Ma torniamo alla nostra Europa, e proseguiamo con il “racconto” che si fa sempre più avvincente.
Siamo nel luglio del 2012, le cose vanno male per l’Europa e la sua moneta, Draghi, a Londra per un convegno di poco conto, pronuncia le parole per le quali passerà alla storia: “Whatever it takes”, ossia “ a qualunque costo”.
Il Presidente della Bce, si riferisce alla “difesa dell’euro”, non nel senso della difesa del cambio rispetto alle altre valute, bensì proprio alla sua “sopravvivenza”, ossia Draghi dice che l’esperienza della moneta unica continuerà in ogni modo … “a qualunque costo”, appunto.
Figurativamente quindi, immaginatevi Draghi, messo in un angolo da scettici e miscredenti della moneta unica, imbracciare un bazooka e rivolgersi a loro dicendo “allontanatevi corvacci ed avvoltoi perché altrimenti faccio fuoco e vi faccio saltare tutti in aria, luridi speculatori”.
Come avviene sempre in questi casi, il dubbio che il bazooka fosse caricato a salve e quindi inoffensivo sfiorò molti di coloro che accerchiavano il Presidente della Bce, ma nessuno osò avere la riprova e quindi preferirono allontanarsi … non si sa mai.
I mercati finanziari festeggiarono alla grande il “whatever it takes”, facendo seguire alle parole di Draghi guadagni scoppiettanti ed iniziando un consistente trend rialzista.
Passano i mesi, e nelle sale operative cominciano a manifestarsi i primi dubbi sulla sincerità di Draghi, fra gli operatori si sentono sussurrare frasi del tipo: “Ma secondo te Draghi sta bluffando?” … “E il suo bazooka avrà davvero effetti devastanti?”.
Insomma le perplessità cominciavano a prendere piede e, poco alla volta questi corvacci e speculatori (naturalmente secondo la terminologia dei media di regime, ma nella realtà sono solo persone che hanno una visione di più lungo periodo), cominciano nuovamente a circondare il Presidente della Bce, e stavolta con maggiore spavalderia.
La verità di quel momento, oggi la sappiamo con certezza, è che il bazooka di Draghi era caricato a salve, quindi non avrebbe avuto alcun effetto, e non bastò, come era accaduto anni prima, minacciare di usarlo.
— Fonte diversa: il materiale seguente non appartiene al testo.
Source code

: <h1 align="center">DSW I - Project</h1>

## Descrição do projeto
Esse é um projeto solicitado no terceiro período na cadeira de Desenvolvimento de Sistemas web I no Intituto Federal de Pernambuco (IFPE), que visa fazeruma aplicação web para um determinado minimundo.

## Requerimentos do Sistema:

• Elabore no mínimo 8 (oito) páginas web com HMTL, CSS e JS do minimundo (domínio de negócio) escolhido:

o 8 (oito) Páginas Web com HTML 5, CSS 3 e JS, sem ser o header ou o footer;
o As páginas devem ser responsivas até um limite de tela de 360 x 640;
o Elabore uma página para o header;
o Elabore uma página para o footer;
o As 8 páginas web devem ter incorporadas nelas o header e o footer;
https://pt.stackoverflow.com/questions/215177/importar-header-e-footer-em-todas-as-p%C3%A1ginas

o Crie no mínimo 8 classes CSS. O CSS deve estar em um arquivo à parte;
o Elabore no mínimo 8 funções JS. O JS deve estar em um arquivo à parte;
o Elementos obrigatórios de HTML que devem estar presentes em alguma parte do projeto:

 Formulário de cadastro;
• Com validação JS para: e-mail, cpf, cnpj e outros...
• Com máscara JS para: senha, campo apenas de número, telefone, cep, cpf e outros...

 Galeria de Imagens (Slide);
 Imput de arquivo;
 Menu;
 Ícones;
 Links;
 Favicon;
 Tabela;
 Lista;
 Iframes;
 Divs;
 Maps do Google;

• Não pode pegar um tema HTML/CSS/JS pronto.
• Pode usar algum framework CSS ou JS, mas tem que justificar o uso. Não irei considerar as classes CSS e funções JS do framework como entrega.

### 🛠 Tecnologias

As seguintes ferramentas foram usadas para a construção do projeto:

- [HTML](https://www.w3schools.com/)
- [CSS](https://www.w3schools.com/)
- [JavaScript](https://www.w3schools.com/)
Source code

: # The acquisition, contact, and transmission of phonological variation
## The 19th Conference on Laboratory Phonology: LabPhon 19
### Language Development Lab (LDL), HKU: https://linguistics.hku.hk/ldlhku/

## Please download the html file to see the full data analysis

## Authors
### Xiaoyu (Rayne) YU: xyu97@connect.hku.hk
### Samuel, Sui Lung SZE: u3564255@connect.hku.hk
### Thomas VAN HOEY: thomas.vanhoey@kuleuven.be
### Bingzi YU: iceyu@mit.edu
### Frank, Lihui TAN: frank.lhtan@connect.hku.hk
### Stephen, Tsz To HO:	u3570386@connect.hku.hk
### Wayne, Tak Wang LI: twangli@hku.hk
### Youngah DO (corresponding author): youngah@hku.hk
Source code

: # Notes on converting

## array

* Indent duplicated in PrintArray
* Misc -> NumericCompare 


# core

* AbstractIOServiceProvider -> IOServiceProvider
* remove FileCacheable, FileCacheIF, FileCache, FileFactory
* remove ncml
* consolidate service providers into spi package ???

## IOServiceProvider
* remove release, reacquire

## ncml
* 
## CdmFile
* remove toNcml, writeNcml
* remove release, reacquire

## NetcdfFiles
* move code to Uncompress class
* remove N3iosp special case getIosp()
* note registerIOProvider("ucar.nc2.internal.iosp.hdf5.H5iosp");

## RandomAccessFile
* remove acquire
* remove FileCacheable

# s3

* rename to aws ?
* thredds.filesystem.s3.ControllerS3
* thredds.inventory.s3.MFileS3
Il bazooka era un’arma inerme poiché l’unica in grado di fornire i “razzi” per farlo funzionare era la Germania che in quel momento si rifiutava di farlo.
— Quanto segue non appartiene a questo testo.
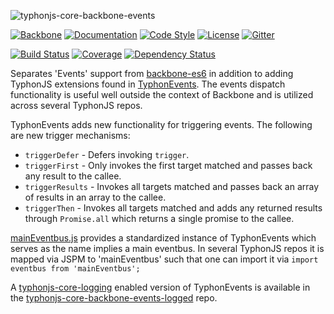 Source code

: ![typhonjs-core-backbone-events](http://i.imgur.com/kPGtJnx.png)

[![Backbone](https://img.shields.io/badge/backbone-1.2.3-yellowgreen.svg?style=flat)](https://github.com/jashkenas/backbone)
[![Documentation](http://js.docs.typhonrt.org/typhonjs/typhonjs-core-backbone-events/badge.svg)](http://js.docs.typhonrt.org/typhonjs/typhonjs-core-backbone-events/)
[![Code Style](https://img.shields.io/badge/code%20style-allman-yellowgreen.svg?style=flat)](https://en.wikipedia.org/wiki/Indent_style#Allman_style)
[![License](https://img.shields.io/badge/license-MPLv2-yellowgreen.svg?style=flat)](https://github.com/typhonjs-backbone/typhonjs-core-backbone-events/blob/master/LICENSE)
[![Gitter](https://img.shields.io/gitter/room/typhonjs/TyphonJS.svg)](https://gitter.im/typhonjs/TyphonJS)

[![Build Status](https://travis-ci.org/typhonjs-backbone/typhonjs-core-backbone-events.svg)](https://travis-ci.org/typhonjs-backbone/typhonjs-core-backbone-events)
[![Coverage](https://img.shields.io/codecov/c/github/typhonjs-backbone/typhonjs-core-backbone-events.svg)](https://codecov.io/github/typhonjs-backbone/typhonjs-core-backbone-events)
[![Dependency Status](https://www.versioneye.com/user/projects/5678f822107997002d001331/badge.svg?style=flat)](https://www.versioneye.com/user/projects/5678f822107997002d001331)


Separates 'Events' support from [backbone-es6](https://github.com/typhonjs-backbone/backbone-es6) in addition to adding TyphonJS extensions found in [TyphonEvents](https://github.com/typhonjs-backbone/typhonjs-core-backbone-events/blob/master/src/TyphonEvents.js). The events dispatch functionality is useful well outside the context of Backbone and is utilized across several TyphonJS repos.

TyphonEvents adds new functionality for triggering events. The following are new trigger mechanisms:

- `triggerDefer` - Defers invoking `trigger`.
- `triggerFirst` - Only invokes the first target matched and passes back any result to the callee.
- `triggerResults` - Invokes all targets matched and passes back an array of results in an array to the callee.
- `triggerThen` - Invokes all targets matched and adds any returned results through `Promise.all` which returns
a single promise to the callee.

[mainEventbus.js](https://github.com/typhonjs-backbone/typhonjs-core-backbone-events/blob/master/src/mainEventbus.js) provides a standardized instance of TyphonEvents which serves as the name implies a main eventbus. In several TyphonJS repos it is mapped via JSPM to 'mainEventbus' such that one can import it via `import eventbus from 'mainEventbus';`

A [typhonjs-core-logging](https://github.com/typhonjs-common/typhonjs-core-logging) enabled version of TyphonEvents is available in the [typhonjs-core-backbone-events-logged](https://github.com/typhonjs-common/typhonjs-core-backbone-events-logged) repo.
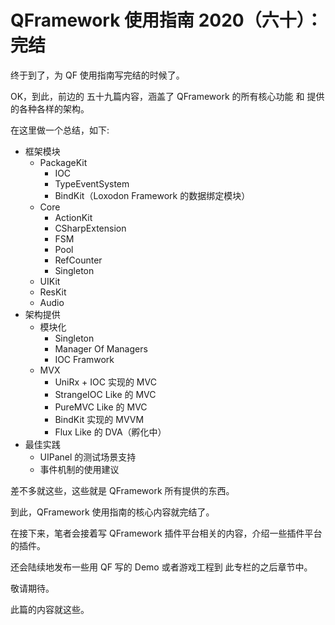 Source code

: # QFramework 使用指南 2020（六十）：完结

终于到了，为 QF 使用指南写完结的时候了。

OK，到此，前边的 五十九篇内容，涵盖了 QFramework 的所有核心功能 和 提供的各种各样的架构。

在这里做一个总结，如下:
* 框架模块
    * PackageKit
        * IOC
        * TypeEventSystem
        * BindKit（Loxodon Framework 的数据绑定模块）
    * Core
        * ActionKit
        * CSharpExtension
        * FSM
        * Pool
        * RefCounter
        * Singleton
    * UIKit
    * ResKit
    * Audio
* 架构提供
    * 模块化
        * Singleton
        * Manager Of Managers
        * IOC Framwork
    * MVX
        * UniRx + IOC 实现的 MVC
        * StrangeIOC Like 的 MVC
        * PureMVC Like 的 MVC
        * BindKit 实现的 MVVM
        * Flux Like 的 DVA（孵化中）
* 最佳实践
    * UIPanel 的测试场景支持
    * 事件机制的使用建议

差不多就这些，这些就是 QFramework 所有提供的东西。

到此，QFramework 使用指南的核心内容就完结了。

在接下来，笔者会接着写 QFramework 插件平台相关的内容，介绍一些插件平台的插件。

还会陆续地发布一些用 QF 写的 Demo 或者游戏工程到 此专栏的之后章节中。

敬请期待。

此篇的内容就这些。
             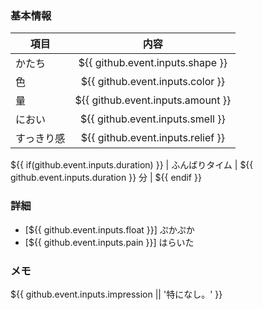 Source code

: ### 基本情報
| 項目 | 内容 |
| --- | :---: |
| かたち | ${{ github.event.inputs.shape }} |
| 色 | ${{ github.event.inputs.color }} |
| 量 | ${{ github.event.inputs.amount }} |
| におい | ${{ github.event.inputs.smell }} |
| すっきり感 | ${{ github.event.inputs.relief }} |
${{ if(github.event.inputs.duration) }}
| ふんばりタイム | ${{ github.event.inputs.duration }} 分 |
${{ endif }}

### 詳細
* [${{ github.event.inputs.float }}] ぷかぷか
* [${{ github.event.inputs.pain }}] はらいた

### メモ
${{ github.event.inputs.impression || '特になし。' }}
Quando quindi Draghi fu completamente accerchiato e le sue minacce non ebbero più alcun effetto perché nessuno aveva paura di un bazooka caricato a salve, si sentì perso e naturalmente fece la sola cosa che poteva fare …
… andò dalla Merkel, ma soprattutto da Schauble e disse loro chiaramente: “Fuori c’è un’orda di barbari che vuole la mia pelle, o mi date i razzi per caricare il bazooka o di me fra poco rimarrà solo il ricordo, sappiate però che oggi sarò io a lasciarci le penne, ma domani toccherà a voi”.
Schauble chiamò al telefono Weidmann, il Presidente della Bundesbank, e dopo un breve colloquio prese dal proprio cassetto delle chiavi, aprì una porta blindata dietro la quale c’erano tenuti, in perfetto ordine, i razzi necessari per caricare il bazooka, quindi … li consegnò a Draghi.